Stored data entries:

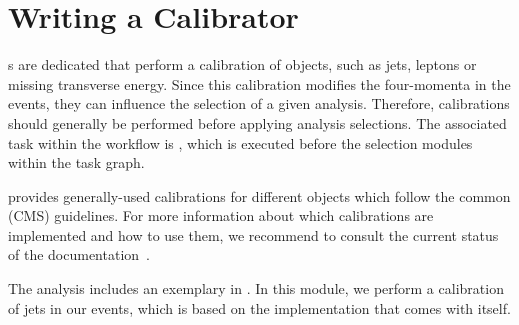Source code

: \section{Writing a Calibrator}\label{sec:calibrator}

s are dedicated  that perform a calibration of objects, such as jets, leptons or missing transverse energy.
Since this calibration modifies the four-momenta in the events, they can influence the selection of a given analysis.
Therefore, calibrations should generally be performed before applying analysis selections.
The associated task within the workflow is , which is executed before the selection modules within the task graph.

\columnflow provides generally-used calibrations for different objects which follow the common (CMS) guidelines.
For more information about which calibrations are implemented and how to use them, we recommend to consult the current status of the documentation~\cite{cf_repo}.

The  analysis includes an exemplary  in .
In this module, we perform a calibration of jets in our events, which is based on the implementation that comes with \columnflow itself.

%	
%	
%	
%	
%	
%	
%	
%	
%	
%	
%	
%	
%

### TASK GOAL
Your answer should be all lines from the data that contain "which".

### SOLUTION BELOW
The associated task within the workflow is , which is executed before the selection modules within the task graph.
\columnflow provides generally-used calibrations for different objects which follow the common (CMS) guidelines.
For more information about which calibrations are implemented and how to use them, we recommend to consult the current status of the documentation~\cite{cf_repo}.
In this module, we perform a calibration of jets in our events, which is based on the implementation that comes with \columnflow itself.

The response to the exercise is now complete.